Os efeitos dessa situação configuram uma verdadeira crise de identidade das universidades públicas, que vários documentos de associações docentes e discentes exprimem, mas não chegam a tematizar, de tal maneira que o impasse parece estabelecer-se entre a palavra de ordem universitária por mais verbas e melhores salários e a palavra de ordem social e governamental (alimentada pelos meios de comunicação) de questionamento da gratuidade do ensino superior público. Tudo parece reduzir-se a um problema de verbas, cuja discussão deixa na sombra outros problemas apontados por professores e estudantes.

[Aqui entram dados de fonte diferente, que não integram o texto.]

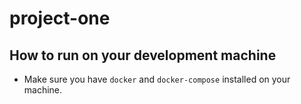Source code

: # project-one

## How to run on your development machine

* Make sure you have `docker` and `docker-compose` installed on your machine.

Diante deste quadro, um grupo de professores de todo o Brasil se dispôs a discutir várias propostas de reforma universitária, uma das quais foi elaborada pelo Fórum de Políticas Públicas da USP, oferecida ao debate público e à apreciação do governo e, agora, aqui publicada. Os proponentes julgaram necessário “mudar de assunto”. Ou seja, não basta pensar apenas em verbas, com os professores reivindicando aumento do corpo docente e de salários e o governo a imaginar fontes alternativas de financiamento para um sistema abalado pela descrença e incerteza. Acompanhando várias idéias de um documento da Andifes (entregue ao presidente da República em janeiro de 2003), o Fórum da USP julgou necessárias medidas mais profundas: reverter o processo da desqualificação universitária, repensar o papel social da universidade pública e produzir corajosamente correções de rumo em seus diversos níveis de atividade.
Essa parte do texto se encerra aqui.